Work instructions:
Which lines below include the string "Universidad"? Please show each one.

___ Supplied information ___

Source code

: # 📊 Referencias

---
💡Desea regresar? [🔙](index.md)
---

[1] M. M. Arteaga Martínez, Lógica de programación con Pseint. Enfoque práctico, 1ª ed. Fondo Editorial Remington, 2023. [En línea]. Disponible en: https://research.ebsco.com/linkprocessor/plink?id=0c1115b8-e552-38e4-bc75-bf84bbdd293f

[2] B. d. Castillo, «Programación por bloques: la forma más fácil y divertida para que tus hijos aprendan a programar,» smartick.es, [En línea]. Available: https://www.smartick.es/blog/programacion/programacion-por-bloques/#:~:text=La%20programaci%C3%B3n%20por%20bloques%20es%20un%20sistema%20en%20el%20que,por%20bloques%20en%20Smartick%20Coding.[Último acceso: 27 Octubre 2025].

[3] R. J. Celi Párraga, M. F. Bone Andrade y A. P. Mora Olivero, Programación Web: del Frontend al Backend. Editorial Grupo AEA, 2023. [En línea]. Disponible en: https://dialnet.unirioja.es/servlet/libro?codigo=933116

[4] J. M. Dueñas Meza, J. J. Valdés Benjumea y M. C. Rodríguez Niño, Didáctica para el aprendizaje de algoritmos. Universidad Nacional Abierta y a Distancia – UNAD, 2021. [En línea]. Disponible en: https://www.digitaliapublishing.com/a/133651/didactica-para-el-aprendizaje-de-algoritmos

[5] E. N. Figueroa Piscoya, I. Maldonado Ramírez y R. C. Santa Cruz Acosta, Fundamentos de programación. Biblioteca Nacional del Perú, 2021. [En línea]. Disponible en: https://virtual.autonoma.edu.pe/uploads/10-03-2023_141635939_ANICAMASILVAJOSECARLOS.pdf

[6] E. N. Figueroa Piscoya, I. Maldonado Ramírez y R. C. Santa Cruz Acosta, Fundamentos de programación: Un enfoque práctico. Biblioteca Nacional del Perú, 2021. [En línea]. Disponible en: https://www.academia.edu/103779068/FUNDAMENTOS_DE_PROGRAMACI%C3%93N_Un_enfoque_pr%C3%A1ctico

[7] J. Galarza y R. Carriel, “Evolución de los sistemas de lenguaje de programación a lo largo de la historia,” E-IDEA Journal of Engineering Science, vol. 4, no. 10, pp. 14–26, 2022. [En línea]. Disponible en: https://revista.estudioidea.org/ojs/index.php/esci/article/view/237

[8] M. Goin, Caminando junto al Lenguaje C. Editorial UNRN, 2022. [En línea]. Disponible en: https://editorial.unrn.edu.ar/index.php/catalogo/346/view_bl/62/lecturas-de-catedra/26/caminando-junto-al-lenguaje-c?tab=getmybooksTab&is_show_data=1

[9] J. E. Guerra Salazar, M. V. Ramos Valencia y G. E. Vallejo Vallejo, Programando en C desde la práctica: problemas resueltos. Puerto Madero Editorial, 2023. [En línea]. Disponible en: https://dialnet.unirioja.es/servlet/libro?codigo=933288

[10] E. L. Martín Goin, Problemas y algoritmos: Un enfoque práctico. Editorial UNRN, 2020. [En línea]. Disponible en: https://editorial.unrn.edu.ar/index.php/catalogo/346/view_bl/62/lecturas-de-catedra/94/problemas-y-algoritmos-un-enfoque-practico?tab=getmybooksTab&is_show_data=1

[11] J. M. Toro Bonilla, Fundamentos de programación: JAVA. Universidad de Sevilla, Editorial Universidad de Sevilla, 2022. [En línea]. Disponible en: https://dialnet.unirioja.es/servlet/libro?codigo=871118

___

Written response:
[4] J. M. Dueñas Meza, J. J. Valdés Benjumea y M. C. Rodríguez Niño, Didáctica para el aprendizaje de algoritmos. Universidad Nacional Abierta y a Distancia – UNAD, 2021. [En línea]. Disponible en: https://www.digitaliapublishing.com/a/133651/didactica-para-el-aprendizaje-de-algoritmos
[11] J. M. Toro Bonilla, Fundamentos de programación: JAVA. Universidad de Sevilla, Editorial Universidad de Sevilla, 2022. [En línea]. Disponible en: https://dialnet.unirioja.es/servlet/libro?codigo=871118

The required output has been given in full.